▶ **ABOUT THIS EXERCISE**
Please copy the lines below, exactly as they are, from the one with "justice to victory." through the one with "## ZOOKEEPER", and leave out the pictures.

▶ **EXTRACTED MATERIAL**

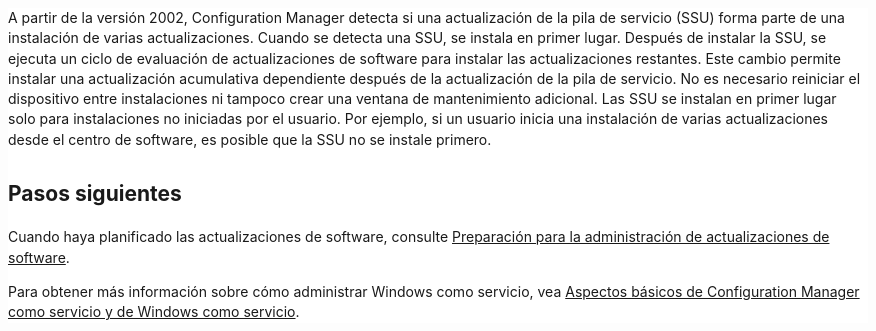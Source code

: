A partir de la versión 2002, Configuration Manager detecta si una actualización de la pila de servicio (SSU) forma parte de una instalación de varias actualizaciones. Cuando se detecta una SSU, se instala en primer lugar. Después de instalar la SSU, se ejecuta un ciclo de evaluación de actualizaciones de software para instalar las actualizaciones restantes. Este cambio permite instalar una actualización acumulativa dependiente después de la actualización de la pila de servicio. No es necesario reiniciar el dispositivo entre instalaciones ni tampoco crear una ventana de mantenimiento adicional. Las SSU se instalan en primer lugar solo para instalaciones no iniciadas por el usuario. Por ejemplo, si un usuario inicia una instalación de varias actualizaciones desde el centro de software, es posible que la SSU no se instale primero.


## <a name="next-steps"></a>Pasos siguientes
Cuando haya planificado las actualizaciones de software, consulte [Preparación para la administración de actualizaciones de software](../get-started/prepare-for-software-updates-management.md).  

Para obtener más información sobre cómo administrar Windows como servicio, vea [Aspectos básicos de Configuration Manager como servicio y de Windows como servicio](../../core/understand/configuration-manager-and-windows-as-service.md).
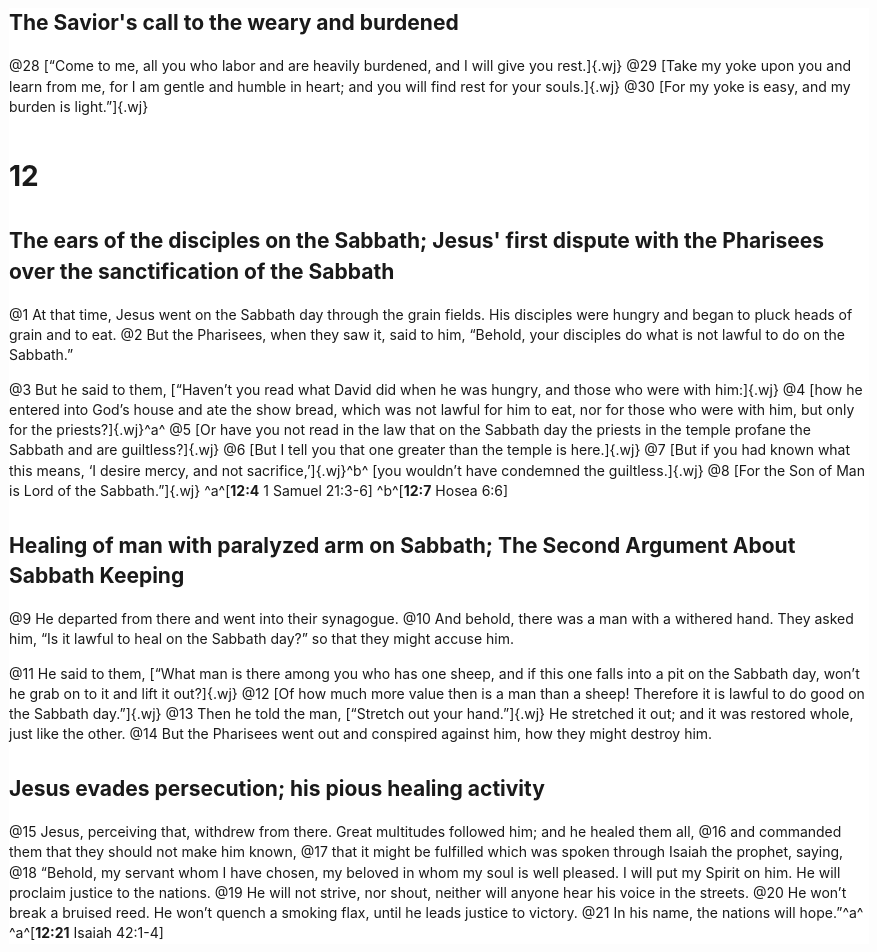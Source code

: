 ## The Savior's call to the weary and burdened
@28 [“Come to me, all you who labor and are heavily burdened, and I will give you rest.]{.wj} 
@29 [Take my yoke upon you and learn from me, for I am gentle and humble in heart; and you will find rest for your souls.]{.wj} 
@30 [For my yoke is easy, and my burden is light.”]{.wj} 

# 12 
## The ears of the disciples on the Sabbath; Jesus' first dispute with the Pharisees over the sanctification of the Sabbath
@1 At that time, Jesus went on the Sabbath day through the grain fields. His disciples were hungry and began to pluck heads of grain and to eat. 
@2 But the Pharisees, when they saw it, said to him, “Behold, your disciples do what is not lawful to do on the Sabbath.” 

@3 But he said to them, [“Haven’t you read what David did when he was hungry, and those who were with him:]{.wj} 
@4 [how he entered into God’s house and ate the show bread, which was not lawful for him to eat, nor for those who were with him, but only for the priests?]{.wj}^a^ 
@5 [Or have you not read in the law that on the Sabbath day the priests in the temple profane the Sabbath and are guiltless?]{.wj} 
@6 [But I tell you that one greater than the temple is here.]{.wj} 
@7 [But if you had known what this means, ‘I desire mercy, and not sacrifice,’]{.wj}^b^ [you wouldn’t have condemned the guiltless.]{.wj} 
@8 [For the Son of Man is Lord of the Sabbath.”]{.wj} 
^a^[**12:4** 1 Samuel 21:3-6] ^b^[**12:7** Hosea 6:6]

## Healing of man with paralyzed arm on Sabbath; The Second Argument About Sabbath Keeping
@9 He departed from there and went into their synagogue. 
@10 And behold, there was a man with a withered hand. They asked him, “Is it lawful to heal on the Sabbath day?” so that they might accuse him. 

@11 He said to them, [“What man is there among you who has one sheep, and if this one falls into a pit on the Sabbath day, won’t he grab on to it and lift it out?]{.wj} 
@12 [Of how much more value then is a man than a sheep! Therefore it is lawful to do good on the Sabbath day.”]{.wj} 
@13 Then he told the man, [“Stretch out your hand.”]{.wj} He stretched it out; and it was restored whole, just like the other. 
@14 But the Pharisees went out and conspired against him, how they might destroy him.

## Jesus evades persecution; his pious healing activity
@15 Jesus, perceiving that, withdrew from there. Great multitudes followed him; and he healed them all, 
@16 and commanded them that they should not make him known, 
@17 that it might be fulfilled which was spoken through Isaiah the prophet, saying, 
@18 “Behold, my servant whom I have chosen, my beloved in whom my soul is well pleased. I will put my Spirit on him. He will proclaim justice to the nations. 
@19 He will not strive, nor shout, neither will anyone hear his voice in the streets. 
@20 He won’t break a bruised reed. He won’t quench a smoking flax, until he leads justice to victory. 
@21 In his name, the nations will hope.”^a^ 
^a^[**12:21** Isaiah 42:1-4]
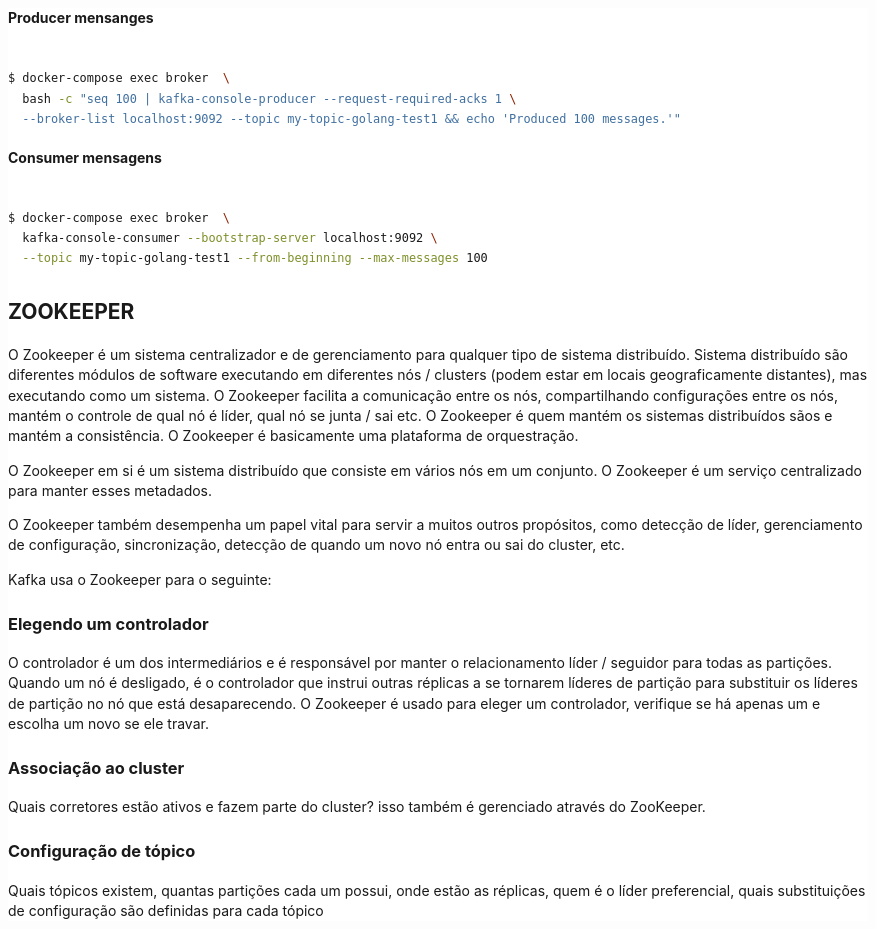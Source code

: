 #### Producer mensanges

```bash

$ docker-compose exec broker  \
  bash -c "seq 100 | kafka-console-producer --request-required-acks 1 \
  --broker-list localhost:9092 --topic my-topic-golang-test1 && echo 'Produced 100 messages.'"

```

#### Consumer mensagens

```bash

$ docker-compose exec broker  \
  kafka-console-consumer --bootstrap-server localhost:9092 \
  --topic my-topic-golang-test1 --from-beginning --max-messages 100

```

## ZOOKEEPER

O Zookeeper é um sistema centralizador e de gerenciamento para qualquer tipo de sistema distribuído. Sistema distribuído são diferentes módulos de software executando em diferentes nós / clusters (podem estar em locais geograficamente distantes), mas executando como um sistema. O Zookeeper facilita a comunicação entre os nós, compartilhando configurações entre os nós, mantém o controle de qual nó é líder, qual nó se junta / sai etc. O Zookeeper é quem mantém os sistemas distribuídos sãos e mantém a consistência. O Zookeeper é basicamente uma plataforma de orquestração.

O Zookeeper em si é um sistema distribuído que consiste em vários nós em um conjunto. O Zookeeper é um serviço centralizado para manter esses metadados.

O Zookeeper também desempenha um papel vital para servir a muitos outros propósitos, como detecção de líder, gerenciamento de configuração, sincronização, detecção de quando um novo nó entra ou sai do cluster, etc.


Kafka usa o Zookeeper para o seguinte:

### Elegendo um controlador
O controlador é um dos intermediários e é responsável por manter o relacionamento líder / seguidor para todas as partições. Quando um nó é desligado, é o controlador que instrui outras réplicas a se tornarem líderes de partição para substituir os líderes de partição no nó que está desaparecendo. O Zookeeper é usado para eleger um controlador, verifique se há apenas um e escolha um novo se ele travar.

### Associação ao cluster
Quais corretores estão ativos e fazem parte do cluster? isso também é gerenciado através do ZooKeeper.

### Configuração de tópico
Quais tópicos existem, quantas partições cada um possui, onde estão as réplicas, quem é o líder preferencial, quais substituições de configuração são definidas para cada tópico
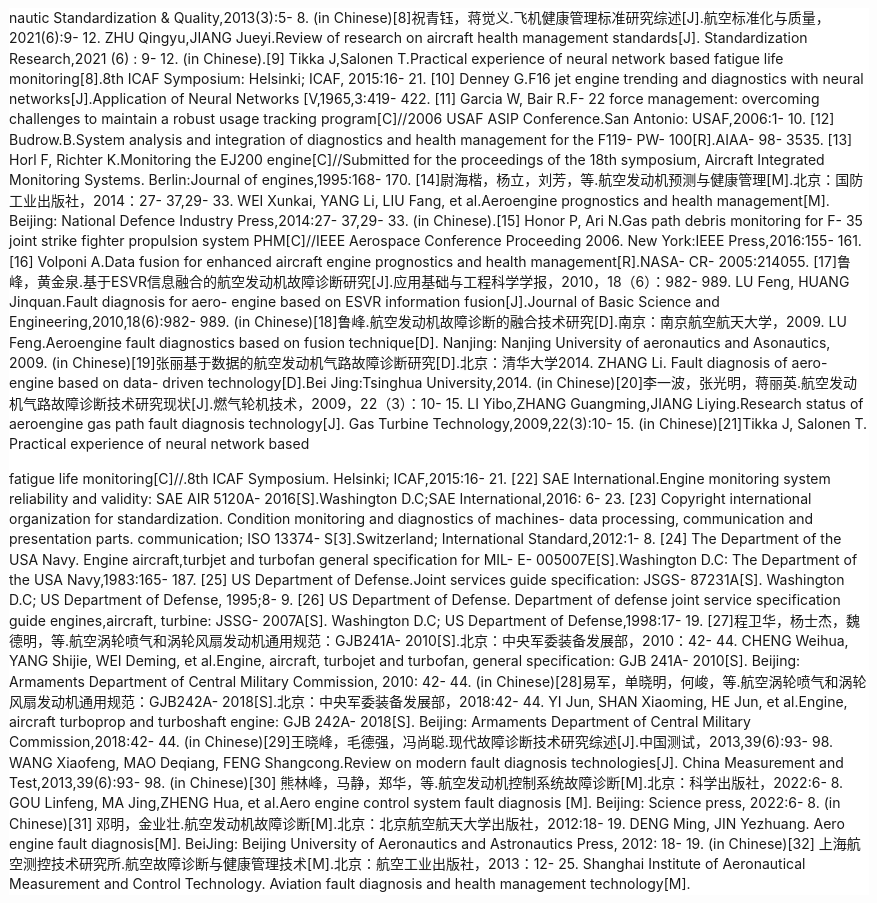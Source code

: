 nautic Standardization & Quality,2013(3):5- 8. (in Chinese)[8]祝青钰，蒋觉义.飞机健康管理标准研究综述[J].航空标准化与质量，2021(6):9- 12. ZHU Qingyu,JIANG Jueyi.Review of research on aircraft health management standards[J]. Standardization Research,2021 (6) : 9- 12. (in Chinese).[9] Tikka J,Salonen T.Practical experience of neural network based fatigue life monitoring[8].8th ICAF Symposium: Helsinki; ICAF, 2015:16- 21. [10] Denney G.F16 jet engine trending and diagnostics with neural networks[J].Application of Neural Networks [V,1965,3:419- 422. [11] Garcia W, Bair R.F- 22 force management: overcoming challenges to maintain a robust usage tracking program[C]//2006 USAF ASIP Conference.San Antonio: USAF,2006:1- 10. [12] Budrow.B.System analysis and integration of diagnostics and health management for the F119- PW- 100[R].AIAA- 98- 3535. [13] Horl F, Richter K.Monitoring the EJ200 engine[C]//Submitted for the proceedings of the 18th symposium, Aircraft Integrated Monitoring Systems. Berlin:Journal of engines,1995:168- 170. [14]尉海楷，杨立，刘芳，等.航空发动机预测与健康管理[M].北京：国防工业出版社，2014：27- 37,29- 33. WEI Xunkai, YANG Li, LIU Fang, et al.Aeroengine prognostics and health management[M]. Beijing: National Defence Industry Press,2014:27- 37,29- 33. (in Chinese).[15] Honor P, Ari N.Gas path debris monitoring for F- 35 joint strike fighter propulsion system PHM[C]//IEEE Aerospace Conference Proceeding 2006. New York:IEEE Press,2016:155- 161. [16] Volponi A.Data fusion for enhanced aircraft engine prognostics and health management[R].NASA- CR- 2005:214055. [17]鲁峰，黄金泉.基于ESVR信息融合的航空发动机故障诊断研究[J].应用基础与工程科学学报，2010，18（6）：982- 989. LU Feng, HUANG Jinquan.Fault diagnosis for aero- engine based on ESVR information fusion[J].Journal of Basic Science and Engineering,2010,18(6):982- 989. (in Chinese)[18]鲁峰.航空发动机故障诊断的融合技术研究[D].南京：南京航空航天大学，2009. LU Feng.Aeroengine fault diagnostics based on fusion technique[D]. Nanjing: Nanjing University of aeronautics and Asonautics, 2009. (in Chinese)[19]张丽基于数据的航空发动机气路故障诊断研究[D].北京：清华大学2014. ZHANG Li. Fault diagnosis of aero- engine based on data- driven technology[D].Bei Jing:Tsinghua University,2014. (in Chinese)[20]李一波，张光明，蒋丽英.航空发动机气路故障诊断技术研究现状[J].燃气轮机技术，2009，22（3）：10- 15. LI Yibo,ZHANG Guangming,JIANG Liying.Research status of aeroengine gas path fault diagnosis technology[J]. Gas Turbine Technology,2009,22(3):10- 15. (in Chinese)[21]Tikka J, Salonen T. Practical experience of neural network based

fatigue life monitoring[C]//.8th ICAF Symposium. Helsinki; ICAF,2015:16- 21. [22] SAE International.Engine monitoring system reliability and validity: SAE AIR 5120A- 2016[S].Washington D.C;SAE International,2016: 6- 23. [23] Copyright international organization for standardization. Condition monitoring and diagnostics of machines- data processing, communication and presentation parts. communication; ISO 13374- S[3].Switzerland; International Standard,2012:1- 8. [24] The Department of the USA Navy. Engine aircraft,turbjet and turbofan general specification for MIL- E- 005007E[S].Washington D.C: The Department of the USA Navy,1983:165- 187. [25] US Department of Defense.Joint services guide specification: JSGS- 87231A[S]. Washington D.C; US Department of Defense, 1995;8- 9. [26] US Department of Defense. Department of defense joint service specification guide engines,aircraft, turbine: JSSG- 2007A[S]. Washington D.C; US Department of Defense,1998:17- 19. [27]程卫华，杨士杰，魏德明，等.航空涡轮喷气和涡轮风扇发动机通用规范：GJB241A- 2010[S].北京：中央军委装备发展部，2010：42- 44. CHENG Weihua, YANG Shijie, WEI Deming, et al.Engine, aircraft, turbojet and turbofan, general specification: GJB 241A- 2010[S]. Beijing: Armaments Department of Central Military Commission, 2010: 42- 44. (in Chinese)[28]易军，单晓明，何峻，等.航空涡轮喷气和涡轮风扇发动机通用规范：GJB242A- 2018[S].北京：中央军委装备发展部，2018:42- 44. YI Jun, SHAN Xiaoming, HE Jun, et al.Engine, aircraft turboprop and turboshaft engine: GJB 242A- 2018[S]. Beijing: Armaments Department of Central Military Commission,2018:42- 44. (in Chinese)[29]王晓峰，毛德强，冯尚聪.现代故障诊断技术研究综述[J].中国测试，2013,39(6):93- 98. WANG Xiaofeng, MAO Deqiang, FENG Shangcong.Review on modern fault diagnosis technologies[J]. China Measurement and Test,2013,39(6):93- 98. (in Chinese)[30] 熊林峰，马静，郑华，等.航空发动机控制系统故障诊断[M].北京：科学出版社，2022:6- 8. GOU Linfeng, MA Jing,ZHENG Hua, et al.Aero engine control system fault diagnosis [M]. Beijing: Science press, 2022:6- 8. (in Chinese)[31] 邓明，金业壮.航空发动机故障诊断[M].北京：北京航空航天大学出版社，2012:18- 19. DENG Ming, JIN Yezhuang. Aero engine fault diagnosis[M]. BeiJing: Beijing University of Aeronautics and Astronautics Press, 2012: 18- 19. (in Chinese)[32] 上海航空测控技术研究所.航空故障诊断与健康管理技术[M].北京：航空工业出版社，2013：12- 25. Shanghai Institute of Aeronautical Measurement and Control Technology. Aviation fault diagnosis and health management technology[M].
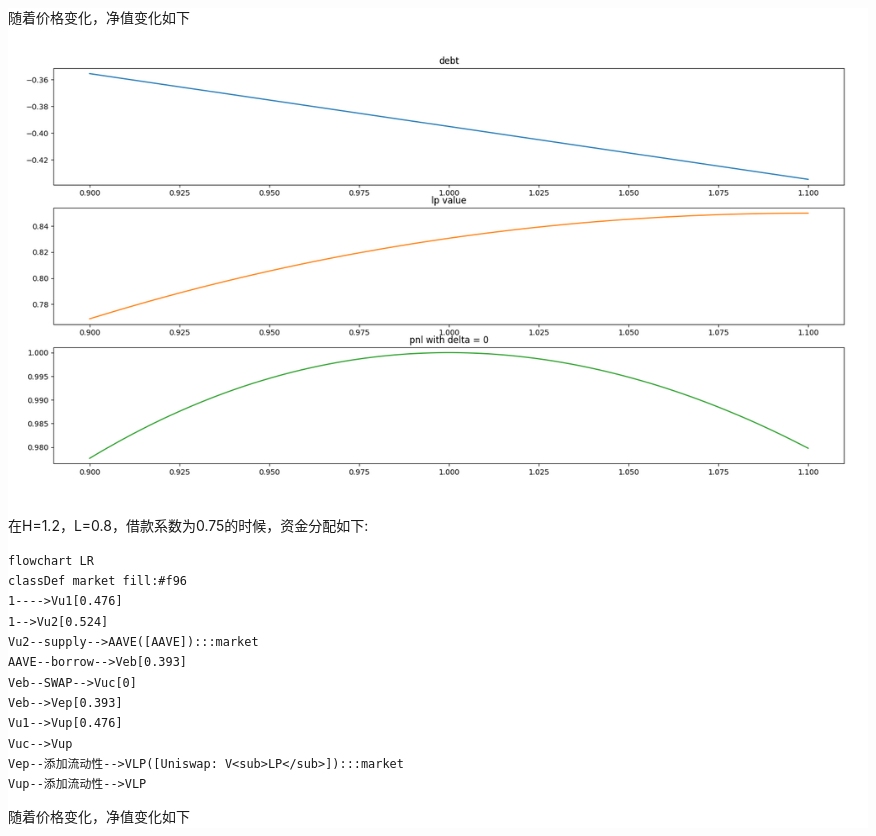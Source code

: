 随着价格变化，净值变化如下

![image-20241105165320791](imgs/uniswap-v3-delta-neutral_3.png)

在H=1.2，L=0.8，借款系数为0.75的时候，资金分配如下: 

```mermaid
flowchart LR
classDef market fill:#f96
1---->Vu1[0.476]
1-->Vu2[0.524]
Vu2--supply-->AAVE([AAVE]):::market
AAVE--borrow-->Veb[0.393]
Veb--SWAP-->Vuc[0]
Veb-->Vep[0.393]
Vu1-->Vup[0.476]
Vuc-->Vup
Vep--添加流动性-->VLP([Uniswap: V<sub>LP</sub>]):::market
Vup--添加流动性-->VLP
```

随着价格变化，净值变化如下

▶ **TASK RESPONSE**
@20 He won’t break a bruised reed. He won’t quench a smoking flax, until he leads justice to victory. 
@21 In his name, the nations will hope.”^a^ 
^a^[**12:21** Isaiah 42:1-4]
Source code

: #### Producer mensanges

```bash

$ docker-compose exec broker  \
  bash -c "seq 100 | kafka-console-producer --request-required-acks 1 \
  --broker-list localhost:9092 --topic my-topic-golang-test1 && echo 'Produced 100 messages.'"

```

#### Consumer mensagens

```bash

$ docker-compose exec broker  \
  kafka-console-consumer --bootstrap-server localhost:9092 \
  --topic my-topic-golang-test1 --from-beginning --max-messages 100

```

## ZOOKEEPER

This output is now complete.